CHALLENGES TO THE GREENFIELD REFINERY PROJECT IN NIGERIA
Government policies and their execution are perhaps the most important factors in the refining industry, since they shape the matrix of supply, demand and distribution of petroleum products. Consequently, they control the price and other economic indices.

Commercial Risk
Factors underlying this type of risk are; the possibility of changes in the market demand for petroleum products which will in turn affect the revenue and profitability of the project.
The project could also run the risk of fluctuations in interest rate. At higher interest rates the economics of the project would be at risk. Even with present crises of the banking sector in Nigeria[14], the project will have a financial risk of non availability of funds (If funded locally) between commencement and commissioning of the project.

Political Risk
Nigeria today is enmeshed in unpredictable political instability that makes foreign investment unattractive. Inconsistency in fiscal measures by the government could militate against the economic viability of an additional refining capacity.

NUTSHELL:
According to Pagaebi, the analysis carried out on the greenfield refinery project at Lekki Free Trade Zone has shown that- based on assumptions- the project can be financially and economically viable. From the sensitivity analysis it can be observed that discount rate and operating cost of the project will affect the profitability of the project, therefore caution must be taken in the management of these variables.
Although credible assumptions were made, the model (not an exact model in reality) analysis adopted, captured major variables of the project and gave an insight that the greenfield refinery project is viable.

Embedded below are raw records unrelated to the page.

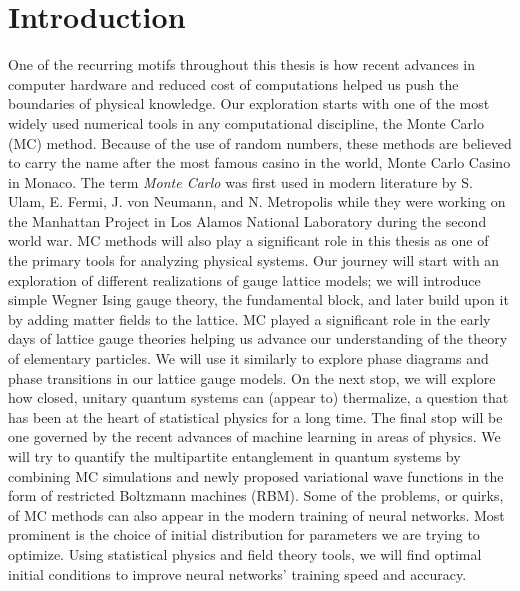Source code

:\chapter{Introduction}
\label{ch:Intro}
\par
One of the recurring motifs throughout this thesis is how recent advances in computer
hardware and reduced cost of computations helped us push the boundaries of physical
knowledge. Our exploration starts with one of the most widely used numerical tools in any computational discipline, the Monte Carlo (MC) method. Because of the use
of random numbers, these methods are believed to carry the name after the most
famous casino in the world, Monte Carlo Casino in Monaco. The term \textit{Monte Carlo} was
first used in modern literature by S. Ulam, E. Fermi, J. von Neumann, and N.
Metropolis while they were working on the Manhattan Project in Los Alamos National
Laboratory during the second world war. MC methods will also play a significant role in this
thesis as one of the primary tools for analyzing physical systems. Our
journey will start with an exploration of different realizations of gauge lattice models;
we will introduce simple Wegner Ising gauge theory, the fundamental block, and later
build upon it by adding matter fields to the lattice. MC played a significant role in
the early days of lattice gauge theories helping us advance our understanding of the theory of
elementary particles. We will use it similarly to explore phase diagrams and
phase transitions in our lattice gauge models. On the next stop, we will explore how closed, unitary quantum systems can (appear to) thermalize, a question
that has been at the heart of statistical physics for a long time. The final stop will
be one governed by the recent advances of machine learning in areas of physics.
We will try to quantify the multipartite entanglement in quantum systems by combining MC simulations and newly proposed variational wave functions in the form
of restricted Boltzmann machines (RBM). Some of the problems, or quirks, of MC methods
can also appear in the modern training of neural networks. Most prominent is
the choice of initial distribution for parameters we are trying to optimize. Using statistical physics and field theory tools, we will find optimal initial conditions to improve neural networks' training speed and accuracy.
\newpage     
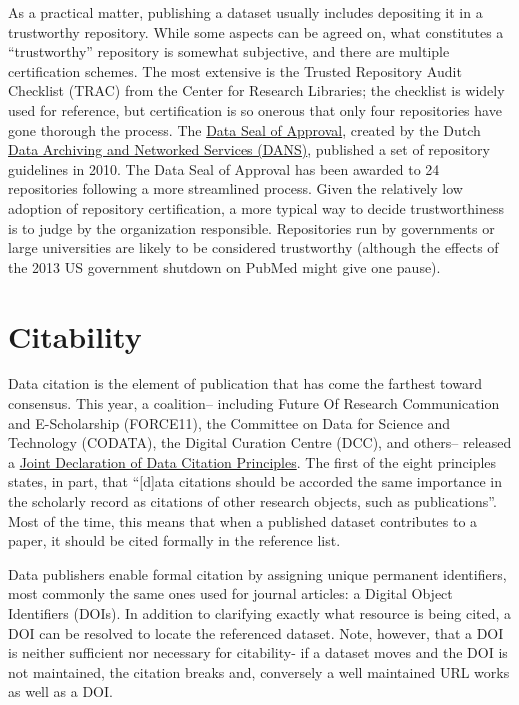 \documentclass[10pt,twocolumn]{article}
\begin{document}
As a practical matter, publishing a dataset usually includes depositing it in a trustworthy repository.
While some aspects can be agreed on, what constitutes a ``trustworthy'' repository is somewhat subjective, and there are multiple certification schemes.
The most extensive is the Trusted Repository Audit Checklist (TRAC)\cite{dale_trustworthy_2007} from the Center for Research Libraries; the checklist is widely used for reference, but certification is so onerous that only four repositories have gone thorough the process. %
The \href{http://datasealofapproval.org/}{Data Seal of Approval}, created by the Dutch \href{http://www.dans.knaw.nl/en}{Data Archiving and Networked Services (DANS)}, published a set of repository guidelines in 2010. 
The Data Seal of Approval has been awarded to 24 repositories following a more streamlined process.
Given the relatively low adoption of repository certification, a more typical way to decide trustworthiness is to judge by the organization responsible.
Repositories run by governments or large universities are likely to be considered trustworthy (although the effects of the 2013 US government shutdown on PubMed\cite{check-hayden_nih_2013} might give one pause). 

\section*{Citability}\label{citability}

Data citation is the element of publication that has come the farthest toward consensus.
This year, a coalition– including Future Of Research Communication and E-Scholarship (FORCE11)\cite{bourne_improving_2012}, the Committee on Data for Science and Technology (CODATA)\cite{codata-icsti_task_group_on_data_citation_standards_and_practices_out_2013}, the Digital Curation Centre (DCC), and others– released a \href{http://www.force11.org/datacitation}{Joint Declaration of Data Citation Principles}.
The first of the eight principles states, in part, that ``[d]ata citations should be accorded the same importance in the scholarly record as citations of other research objects, such as publications''.
Most of the time, this means that when a published dataset contributes to a paper, it should be cited formally in the reference list.
	
Data publishers enable formal citation by assigning unique permanent identifiers, most commonly the same ones used for journal articles: a Digital Object Identifiers (DOIs).
In addition to clarifying exactly what resource is being cited, a DOI can be resolved to locate the referenced dataset.
Note, however, that a DOI is neither sufficient nor necessary for citability- if a dataset moves and the DOI is not maintained, the citation breaks and, conversely a well maintained URL works as well as a DOI.
\end{document}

She concludes by emphasising that; for growth and survival of this project, the government must have clear cut goals and objectives and eliminate all distortions to ensure continuity; efficiency and profitability in the operation of new and existing refineries to allow them reach their designed life span. The government should also focus on the full privatization and deregulation of petroleum products to attract premium values. Furthermore, an additional refining capacity can stimulate the nation’s export potential by shifting emphasis on crude exports only and maximize its petroleum resources.